Lakers Rumors: Latest on Possible Coaching Changes in LA

Alex Kay@AlexPKayCorrespondent IMay 5, 2013

The Los Angeles Lakers have no intention of canning Mike D’Antoni, but the supporting cast around the beleaguered head coach could change drastically this offseason.

Due to number of vacant head coaching positions around the league and throughout the college ranks, the star-studded assistant staff in L.A. will garner some serious consideration from a number of suitors over the spring and summer.

Eddie Jordan, an associate to D’Antoni last season and former head coach of the Kings, Wizards and 76ers, has already been poached by Rutgers—the first of possibly many defections from D’Antoni’s 2012-13 stable of talented coaches.

Steve Clifford could be the next to go, as the Charlotte Bobcats have reportedly received permission from the Lakers brass to interview the longtime assistant (h/t the Charlotte Observer).

Clifford is known for his defensive mentality and served under both Jeff Van Gundy (2001-02, Knicks, 2003-07 Rockets) and his brother, Stan (2007-12, Magic), before joining the Lakers last season.

If they lose him, expect the Lakers to bolster their already ongoing efforts to find more defensive-oriented assistants to complement their offensive-minded head coach.

CBS Sports’ Ken Berger found that L.A. has a desire to bring in former Trail Blazers coach Nate McMillan—who is familiar with D’Antoni from their work together with Team USA.

However, McMillan is a hot name on the coaching carousel this spring and is a strong choice to land one of the numerous openings.

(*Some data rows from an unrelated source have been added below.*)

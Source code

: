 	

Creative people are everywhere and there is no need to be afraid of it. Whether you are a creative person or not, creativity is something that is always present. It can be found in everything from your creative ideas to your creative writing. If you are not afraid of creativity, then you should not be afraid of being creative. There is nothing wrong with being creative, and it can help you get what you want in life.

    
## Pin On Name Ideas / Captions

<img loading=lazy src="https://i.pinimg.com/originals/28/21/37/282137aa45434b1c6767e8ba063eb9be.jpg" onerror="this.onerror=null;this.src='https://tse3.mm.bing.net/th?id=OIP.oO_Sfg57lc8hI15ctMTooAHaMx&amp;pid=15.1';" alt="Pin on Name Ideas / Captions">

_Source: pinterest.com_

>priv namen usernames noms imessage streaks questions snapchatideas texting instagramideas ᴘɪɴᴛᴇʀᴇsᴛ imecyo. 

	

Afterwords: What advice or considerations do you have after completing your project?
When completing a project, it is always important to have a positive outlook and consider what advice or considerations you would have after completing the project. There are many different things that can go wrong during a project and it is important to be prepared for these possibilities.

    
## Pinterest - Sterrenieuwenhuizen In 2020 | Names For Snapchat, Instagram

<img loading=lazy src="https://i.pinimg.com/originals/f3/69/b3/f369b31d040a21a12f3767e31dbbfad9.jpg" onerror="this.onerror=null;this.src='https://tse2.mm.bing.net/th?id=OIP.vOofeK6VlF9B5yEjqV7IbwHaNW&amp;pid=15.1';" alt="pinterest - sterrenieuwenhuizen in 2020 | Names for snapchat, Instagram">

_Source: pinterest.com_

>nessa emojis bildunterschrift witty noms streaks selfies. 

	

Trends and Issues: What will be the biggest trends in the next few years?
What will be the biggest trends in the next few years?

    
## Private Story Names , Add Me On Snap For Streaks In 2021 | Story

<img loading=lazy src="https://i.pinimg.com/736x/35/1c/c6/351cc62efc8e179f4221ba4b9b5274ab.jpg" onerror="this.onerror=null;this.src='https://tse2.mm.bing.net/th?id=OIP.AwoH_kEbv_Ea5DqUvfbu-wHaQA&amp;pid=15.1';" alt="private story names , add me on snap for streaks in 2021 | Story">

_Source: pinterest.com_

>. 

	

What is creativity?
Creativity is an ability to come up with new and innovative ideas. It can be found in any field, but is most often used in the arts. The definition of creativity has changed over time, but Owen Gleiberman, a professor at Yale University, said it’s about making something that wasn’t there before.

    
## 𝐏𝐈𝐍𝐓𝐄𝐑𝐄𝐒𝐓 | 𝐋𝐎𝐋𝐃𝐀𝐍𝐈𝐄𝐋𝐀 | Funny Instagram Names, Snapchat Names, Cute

It’s highly likely he would choose a potential head coaching gig over an assistant job, even if it's with the Lakers.

The other name that is being thrown about is Alvin Gentry, former head coach of the Phoenix Suns and longtime assistant under D’Antoni during his time in the desert.

However, Gentry has also interviewed for the Bobcats gig and may not be available as an assistant for the 2013-14 campaign.

Regardless of who the team chooses, they need to have a strong defensive background and the iron will to teach their system to a group of superstar players that may not want to learn.

However, it’s imperative that the Lakers—who allowed 101.0 points per game in 2012-13—improve on that end of the floor. This team will not return to championship form unless it is capable of locking down the opposition and getting stops when it needs them.

If Dwight Howard re-signs this summer as an unrestricted free agent, the main piece will already be in place for one of the coaches to build a defensive system around.

It’s not going to be easy, but L.A. has to swing for the fences and bring in an ambitious coach who is willing to get this group of superstars to D up.